**What you will do**
Go through the entries below and print each one exactly, leaving out pictures.

**Data listing**
########################################

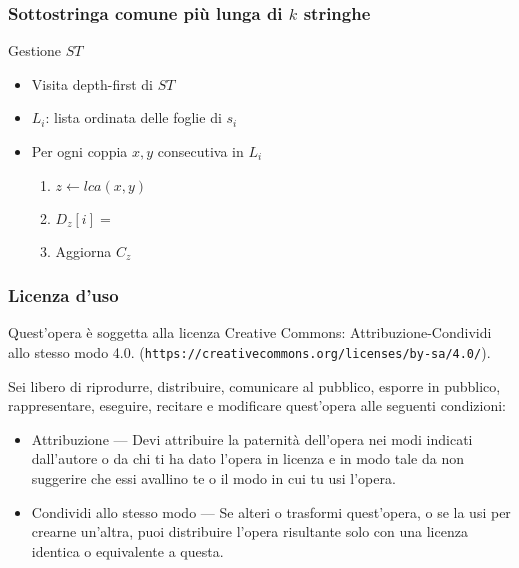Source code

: \begin{frame}[fragile]
	\frametitle{Sottostringa comune più lunga di $k$ stringhe}
	\begin{block}{Gestione $ST$}
		\begin{itemize}
			\item
			      Visita depth-first di $ST$
			\item
			      $L_{i}$: lista ordinata delle foglie di $s_{i}$
			\item
			      Per ogni coppia $x,y$ consecutiva in $L_{i}$
			      \begin{enumerate}
				      \item
				            $z\gets lca(x,y)$
				      \item
				            $D_{z}[i]=$
				      \item
				            Aggiorna $C_{z}$
			      \end{enumerate}
		\end{itemize}
	\end{block}
\end{frame}


\begin{frame}[containsverbatim]\frametitle{Licenza d'uso}
	\small

	Quest'opera {\`e} soggetta alla licenza Creative Commons:
	Attribuzione-Condividi allo stesso modo 4.0.
	(\verb+https://creativecommons.org/licenses/by-sa/4.0/+).

	Sei libero di riprodurre, distribuire, comunicare al pubblico, esporre
	in pubblico, rappresentare, eseguire, recitare e modificare quest'opera
	alle seguenti condizioni:
	\begin{itemize}
		\item
		      Attribuzione — Devi attribuire la paternit{\`a} dell'opera nei modi
		      indicati dall'autore o da chi ti ha dato l'opera in licenza e in modo tale da
		      non suggerire che essi avallino te o il modo in cui tu usi l'opera.
		\item
		      Condividi allo stesso modo — Se alteri o trasformi quest'opera, o se
		      la usi per crearne un'altra, puoi distribuire l'opera risultante solo con
		      una licenza identica o equivalente a  questa.
	\end{itemize}
\end{frame}


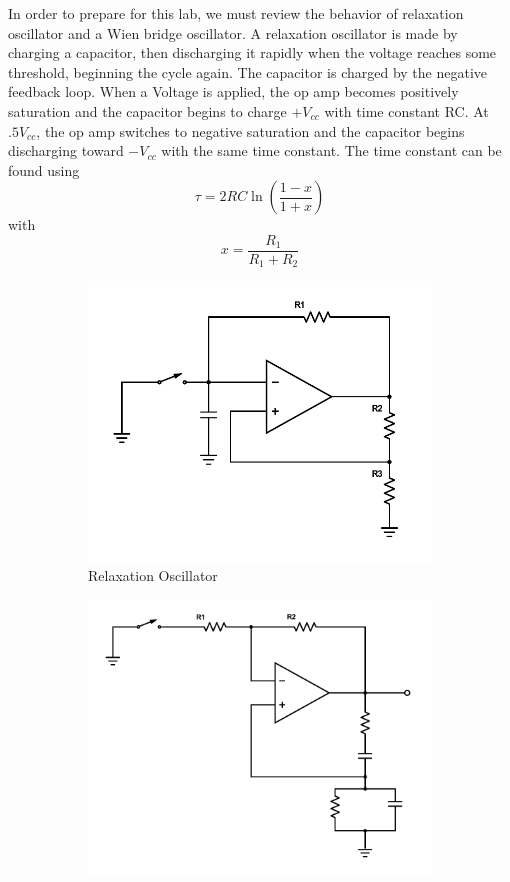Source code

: \documentclass[11pt,letterpaper,onecolumn]{article}
\begin{document}
 In order to prepare for this lab, we must review the behavior of relaxation oscillator and a Wien bridge oscillator. A relaxation oscillator is made by charging a capacitor, then discharging it rapidly when the voltage reaches some threshold, beginning the cycle again. The capacitor is charged by the negative feedback loop. When a Voltage is applied, the op amp becomes positively saturation and the capacitor begins to charge $+V_{cc}$ with time constant RC. At $.5V_{cc}$, the op amp switches to negative saturation and the capacitor begins discharging toward $-V_{cc}$ with the same time constant. The time constant can be found using 
 $$\tau = 2RC\ln\left(\frac{1-x}{1+x}\right)$$
 with 
 $$ x = \frac{R_1}{R_1 + R_2}$$
 
\begin{figure}[H]
\begin{subfigure}{.5\textwidth}
  \centering
  \includegraphics[scale =.6]{Lab-11-fig1.pdf}
  \caption{Relaxation Oscillator}
  \label{fig:sub1}
\end{subfigure}%
\begin{subfigure}{.5\textwidth}
  \centering
  \includegraphics[scale=.5]{Lab-11-fig2.pdf}

\end{subfigure}
\end{figure}
\end{document}
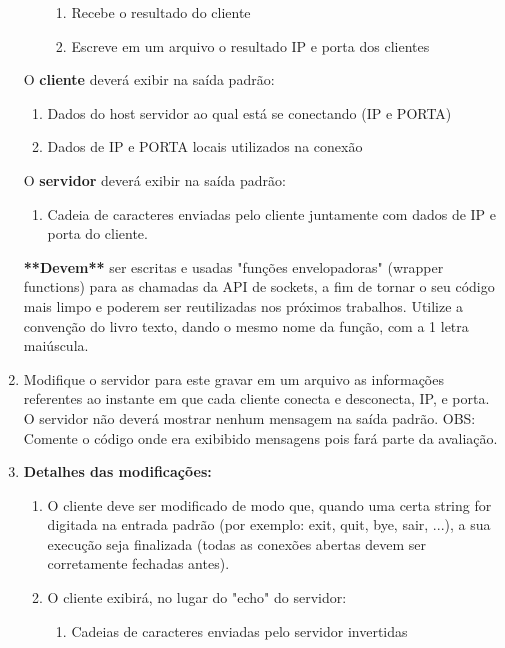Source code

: \documentclass[12pt,a4paper]{report}
\begin{document}
\begin{enumerate}
\begin{enumerate}
        \begin{enumerate}
            \item Recebe o resultado do cliente
            \item Escreve em um arquivo o resultado IP e porta dos clientes
        \end{enumerate}
    \end{enumerate}
    O \textbf{cliente} deverá exibir na saída padrão:
    \begin{enumerate}
        \item Dados do host servidor ao qual está se conectando (IP e PORTA)
        \item Dados de IP e PORTA locais utilizados na conexão
    \end{enumerate}
    O \textbf{servidor} deverá exibir na saída padrão:
    \begin{enumerate}
        \item Cadeia de caracteres enviadas pelo cliente juntamente com dados de IP e porta
do cliente.
    \end{enumerate}
    \textbf{**Devem**} ser escritas e usadas "funções envelopadoras" (wrapper functions) para as chamadas da API de sockets, a fim de tornar o seu código mais limpo e poderem ser reutilizadas nos próximos trabalhos. Utilize a convenção do livro texto, dando o mesmo nome da função, com a 1\textordfeminine{} letra maiúscula.

    \item Modifique o servidor para este gravar em um arquivo as informações referentes ao instante em que cada cliente conecta e desconecta, IP, e porta. O servidor não deverá mostrar nenhum mensagem na saída padrão. OBS: Comente o código onde era exibibido mensagens pois fará parte da avaliação.
    
    \item \textbf{Detalhes das modificações:}
    \begin{enumerate}
        \item O cliente deve ser modificado de modo que, quando uma certa string for digitada na entrada padrão (por exemplo: exit, quit, bye, sair, ...), a sua execução seja finalizada (todas as conexões abertas devem ser corretamente fechadas antes).
        
        \item O cliente exibirá, no lugar do "echo" do servidor:
        \begin{enumerate}
            \item Cadeias de caracteres enviadas pelo servidor invertidas
        \end{enumerate}
        

\end{enumerate}
\end{enumerate}
\end{document}
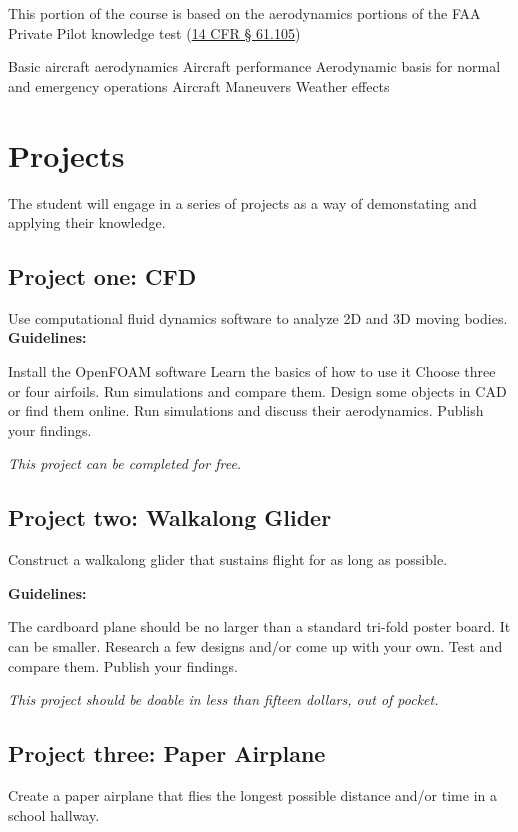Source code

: \documentclass[12pt]{article}
\begin{document}
		This portion of the course is based on the aerodynamics portions of the FAA Private Pilot knowledge test (\href{https://www.law.cornell.edu/cfr/text/14/61.105}{14 CFR \S{} 61.105})
		\begin{outline}[enumerate]
			\1 Basic aircraft aerodynamics
			\1 Aircraft performance
			\1 Aerodynamic basis for normal and emergency operations 
			\1 Aircraft Maneuvers
			\1 Weather effects
		\end{outline}
	\section{Projects}
	The student will engage in a series of projects as a way of demonstating and applying their knowledge. 
		\subsection{Project one: CFD}
			Use computational fluid dynamics software to analyze 2D and 3D moving bodies. 
			\textbf{Guidelines:}
			\begin{outline}
				\1 Install the OpenFOAM software
				\1 Learn the basics of how to use it 
				\1 Choose three or four airfoils. Run simulations and compare them. 
				\1 Design some objects in CAD or find them online. Run simulations and discuss their aerodynamics. 
				\1 Publish your findings. 
			\end{outline}
			\textit{This project can be completed for free. }
		\subsection{Project two: Walkalong Glider}
			Construct a walkalong glider that sustains flight for as long as possible. 
			
			\textbf{Guidelines: }
			\begin{outline}
				\1 The cardboard plane should be no larger than a standard tri-fold poster board. It can be smaller. 
				\1 Research a few designs and/or come up with your own. Test and compare them. 
				\1 Publish your findings. 
			\end{outline}
			\textit{This project should be doable in less than fifteen dollars, out of pocket. }
		\subsection{Project three: Paper Airplane}
			Create a paper airplane that flies the longest possible distance and/or time in a school hallway. 
			
\end{document}
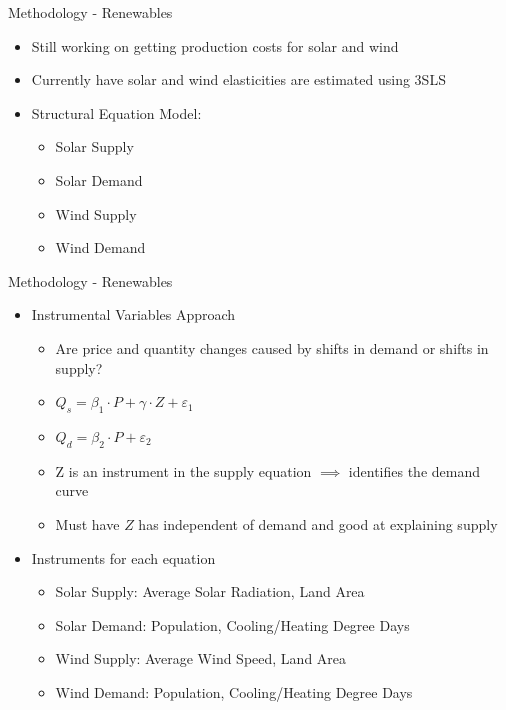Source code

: \documentclass[11pt,aspectratio=169]{beamer}
\begin{document}
\begin{frame}{Methodology - Renewables}

	\begin{itemize}
		\setlength\itemsep{1.5em}
		\item Still working on getting production costs for solar and wind
		
		\item Currently have solar and wind elasticities are estimated using 3SLS 
		
		\item Structural Equation Model:
	
		\begin{itemize}
			\item Solar Supply%
			\item Solar Demand%
			\item Wind Supply%
			\item Wind Demand%
		\end{itemize}
		
	\end{itemize}

\end{frame}


\begin{frame}{Methodology - Renewables}

\begin{itemize}
	\item Instrumental Variables Approach
	
	\begin{itemize}
		\item Are price and quantity changes caused by shifts in demand or shifts in supply?
		\item $Q_s = \beta_1 \cdot P + \gamma \cdot Z + \varepsilon_1$
		\item $Q_d = \beta_2 \cdot P + \varepsilon_2$
		\item Z is an instrument in the supply equation $\implies$ identifies the demand curve
		\item Must have $Z$ has independent of demand and good at explaining supply
	\end{itemize}

	\item Instruments for each equation
	
	\begin{itemize}
		\item Solar Supply: Average Solar Radiation, Land Area
		\item Solar Demand: Population, Cooling/Heating Degree Days
		\item Wind Supply: Average Wind Speed, Land Area
		\item Wind Demand: Population, Cooling/Heating Degree Days
	\end{itemize}
	
\end{itemize}

\end{frame}
\end{document}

########################################

**Task answer**
Source code

: \begin{frame}[fragile]
	\frametitle{Sottostringa comune più lunga di $k$ stringhe}
	\begin{block}{Gestione $ST$}
		\begin{itemize}
			\item
			      Visita depth-first di $ST$
			\item
			      $L_{i}$: lista ordinata delle foglie di $s_{i}$
			\item
			      Per ogni coppia $x,y$ consecutiva in $L_{i}$
			      \begin{enumerate}
				      \item
				            $z\gets lca(x,y)$
				      \item
				            $D_{z}[i]=$
				      \item
				            Aggiorna $C_{z}$
			      \end{enumerate}
		\end{itemize}
	\end{block}
\end{frame}


\begin{frame}[containsverbatim]\frametitle{Licenza d'uso}
	\small

	Quest'opera {\`e} soggetta alla licenza Creative Commons:
	Attribuzione-Condividi allo stesso modo 4.0.
	(\verb+https://creativecommons.org/licenses/by-sa/4.0/+).

	Sei libero di riprodurre, distribuire, comunicare al pubblico, esporre
	in pubblico, rappresentare, eseguire, recitare e modificare quest'opera
	alle seguenti condizioni:
	\begin{itemize}
		\item
		      Attribuzione — Devi attribuire la paternit{\`a} dell'opera nei modi
		      indicati dall'autore o da chi ti ha dato l'opera in licenza e in modo tale da
		      non suggerire che essi avallino te o il modo in cui tu usi l'opera.
		\item
		      Condividi allo stesso modo — Se alteri o trasformi quest'opera, o se
		      la usi per crearne un'altra, puoi distribuire l'opera risultante solo con
		      una licenza identica o equivalente a  questa.
	\end{itemize}
\end{frame}


Source code

: \documentclass[11pt,letterpaper,onecolumn]{article}
\begin{document}
 In order to prepare for this lab, we must review the behavior of relaxation oscillator and a Wien bridge oscillator. A relaxation oscillator is made by charging a capacitor, then discharging it rapidly when the voltage reaches some threshold, beginning the cycle again. The capacitor is charged by the negative feedback loop. When a Voltage is applied, the op amp becomes positively saturation and the capacitor begins to charge $+V_{cc}$ with time constant RC. At $.5V_{cc}$, the op amp switches to negative saturation and the capacitor begins discharging toward $-V_{cc}$ with the same time constant. The time constant can be found using 
 $$\tau = 2RC\ln\left(\frac{1-x}{1+x}\right)$$
 with 
 $$ x = \frac{R_1}{R_1 + R_2}$$
 
\begin{figure}[H]
\begin{subfigure}{.5\textwidth}
  \centering
  \includegraphics[scale =.6]{Lab-11-fig1.pdf}
  \caption{Relaxation Oscillator}
  \label{fig:sub1}
\end{subfigure}%
\begin{subfigure}{.5\textwidth}
  \centering
  \includegraphics[scale=.5]{Lab-11-fig2.pdf}

\end{subfigure}
\end{figure}
\end{document}
Source code

: \documentclass[12pt,a4paper]{report}
\begin{document}
\begin{enumerate}
\begin{enumerate}
        \begin{enumerate}
            \item Recebe o resultado do cliente
            \item Escreve em um arquivo o resultado IP e porta dos clientes
        \end{enumerate}
    \end{enumerate}
    O \textbf{cliente} deverá exibir na saída padrão:
    \begin{enumerate}
        \item Dados do host servidor ao qual está se conectando (IP e PORTA)
        \item Dados de IP e PORTA locais utilizados na conexão
    \end{enumerate}
    O \textbf{servidor} deverá exibir na saída padrão:
    \begin{enumerate}
        \item Cadeia de caracteres enviadas pelo cliente juntamente com dados de IP e porta
do cliente.
    \end{enumerate}
    \textbf{**Devem**} ser escritas e usadas "funções envelopadoras" (wrapper functions) para as chamadas da API de sockets, a fim de tornar o seu código mais limpo e poderem ser reutilizadas nos próximos trabalhos. Utilize a convenção do livro texto, dando o mesmo nome da função, com a 1\textordfeminine{} letra maiúscula.

    \item Modifique o servidor para este gravar em um arquivo as informações referentes ao instante em que cada cliente conecta e desconecta, IP, e porta. O servidor não deverá mostrar nenhum mensagem na saída padrão. OBS: Comente o código onde era exibibido mensagens pois fará parte da avaliação.
    
    \item \textbf{Detalhes das modificações:}
    \begin{enumerate}
        \item O cliente deve ser modificado de modo que, quando uma certa string for digitada na entrada padrão (por exemplo: exit, quit, bye, sair, ...), a sua execução seja finalizada (todas as conexões abertas devem ser corretamente fechadas antes).
        
        \item O cliente exibirá, no lugar do "echo" do servidor:
        \begin{enumerate}
            \item Cadeias de caracteres enviadas pelo servidor invertidas
        \end{enumerate}
        

\end{enumerate}
\end{enumerate}
\end{document}
Source code

: \documentclass[12pt]{article}
\begin{document}
		This portion of the course is based on the aerodynamics portions of the FAA Private Pilot knowledge test (\href{https://www.law.cornell.edu/cfr/text/14/61.105}{14 CFR \S{} 61.105})
		\begin{outline}[enumerate]
			\1 Basic aircraft aerodynamics
			\1 Aircraft performance
			\1 Aerodynamic basis for normal and emergency operations 
			\1 Aircraft Maneuvers
			\1 Weather effects
		\end{outline}
	\section{Projects}
	The student will engage in a series of projects as a way of demonstating and applying their knowledge. 
		\subsection{Project one: CFD}
			Use computational fluid dynamics software to analyze 2D and 3D moving bodies. 
			\textbf{Guidelines:}
			\begin{outline}
				\1 Install the OpenFOAM software
				\1 Learn the basics of how to use it 
				\1 Choose three or four airfoils. Run simulations and compare them. 
				\1 Design some objects in CAD or find them online. Run simulations and discuss their aerodynamics. 
				\1 Publish your findings. 
			\end{outline}
			\textit{This project can be completed for free. }
		\subsection{Project two: Walkalong Glider}
			Construct a walkalong glider that sustains flight for as long as possible. 
			
			\textbf{Guidelines: }
			\begin{outline}
				\1 The cardboard plane should be no larger than a standard tri-fold poster board. It can be smaller. 
				\1 Research a few designs and/or come up with your own. Test and compare them. 
				\1 Publish your findings. 
			\end{outline}
			\textit{This project should be doable in less than fifteen dollars, out of pocket. }
		\subsection{Project three: Paper Airplane}
			Create a paper airplane that flies the longest possible distance and/or time in a school hallway. 
			
\end{document}
Source code

: \documentclass[11pt,aspectratio=169]{beamer}
\begin{document}
\begin{frame}{Methodology - Renewables}

	\begin{itemize}
		\setlength\itemsep{1.5em}
		\item Still working on getting production costs for solar and wind
		
		\item Currently have solar and wind elasticities are estimated using 3SLS 
		
		\item Structural Equation Model:
	
		\begin{itemize}
			\item Solar Supply%
			\item Solar Demand%
			\item Wind Supply%
			\item Wind Demand%
		\end{itemize}
		
	\end{itemize}

\end{frame}


\begin{frame}{Methodology - Renewables}

\begin{itemize}
	\item Instrumental Variables Approach
	
	\begin{itemize}
		\item Are price and quantity changes caused by shifts in demand or shifts in supply?
		\item $Q_s = \beta_1 \cdot P + \gamma \cdot Z + \varepsilon_1$
		\item $Q_d = \beta_2 \cdot P + \varepsilon_2$
		\item Z is an instrument in the supply equation $\implies$ identifies the demand curve
		\item Must have $Z$ has independent of demand and good at explaining supply
	\end{itemize}

	\item Instruments for each equation
	
	\begin{itemize}
		\item Solar Supply: Average Solar Radiation, Land Area
		\item Solar Demand: Population, Cooling/Heating Degree Days
		\item Wind Supply: Average Wind Speed, Land Area
		\item Wind Demand: Population, Cooling/Heating Degree Days
	\end{itemize}
	
\end{itemize}

\end{frame}
\end{document}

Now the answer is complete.